On Fri, Feb 7, 2025 at 3:38 PM Nathan Bossart <nathandbossart@gmail.com> wrote:
>
> On Fri, Feb 07, 2025 at 02:21:07PM -0500, Melanie Plageman wrote:
> > On Fri, Feb 7, 2025 at 12:37 PM Nathan Bossart <nathandbossart@gmail.com> wrote:
> >>
> >> Wouldn't relallvisible be sufficient here? We'll skip all-visible pages
> >> unless this is an anti-wraparound vacuum, at which point I would think the
> >> insert threshold goes out the window.
> >
> > It's a great question. There are a couple reasons why I don't think so.
> >
> > I think this might lead to triggering vacuums too often for
> > insert-mostly tables. For those tables, the pages that are not
> > all-visible will largely be just those with data that is new since the
> > last vacuum.
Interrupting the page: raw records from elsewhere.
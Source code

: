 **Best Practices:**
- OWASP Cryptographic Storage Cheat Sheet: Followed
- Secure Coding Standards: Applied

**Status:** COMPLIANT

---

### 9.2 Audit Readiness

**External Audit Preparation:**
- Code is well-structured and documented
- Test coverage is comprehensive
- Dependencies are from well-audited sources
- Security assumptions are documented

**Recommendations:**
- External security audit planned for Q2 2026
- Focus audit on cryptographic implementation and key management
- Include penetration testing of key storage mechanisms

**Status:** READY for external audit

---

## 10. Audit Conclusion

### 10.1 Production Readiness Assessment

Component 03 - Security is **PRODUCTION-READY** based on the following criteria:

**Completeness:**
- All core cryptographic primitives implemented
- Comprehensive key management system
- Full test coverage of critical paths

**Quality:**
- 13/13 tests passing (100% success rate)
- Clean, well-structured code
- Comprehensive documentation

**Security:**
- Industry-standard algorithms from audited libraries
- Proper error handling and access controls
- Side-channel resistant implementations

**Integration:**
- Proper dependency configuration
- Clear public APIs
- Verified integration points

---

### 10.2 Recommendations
And if we trigger vacuums based off of the % not
> > all-visible, we might decrease the number of cases where we are able
> > to vacuum inserted data and freeze it the first time it is vacuumed --
> > thereby increasing the total amount of work.
>
> Rephrasing to make sure I understand correctly: you're saying that using
> all-frozen would trigger less frequent insert vacuums, which would give us
> a better chance of freezing more than more frequent insert vacuums
> triggered via all-visible? My suspicion is that the difference would tend
> to be quite subtle in practice, but I have no concrete evidence to back
> that up.
You understood me correctly.
As for relallfrozen, one of the justifications for adding it to
pg_class is actually for the visibility it would provide. We have no
way of knowing how many all-visible but not all-frozen pages there are
on users' systems without pg_visibility. If users had this
information, they could potentially tune their freeze-related settings
more aggressively. Regularly reading the whole visibility map with
pg_visibilitymap_summary() is pretty hard to justify on most
production systems. But querying pg_class every 10 minutes or
something is much more reasonable.
- Melanie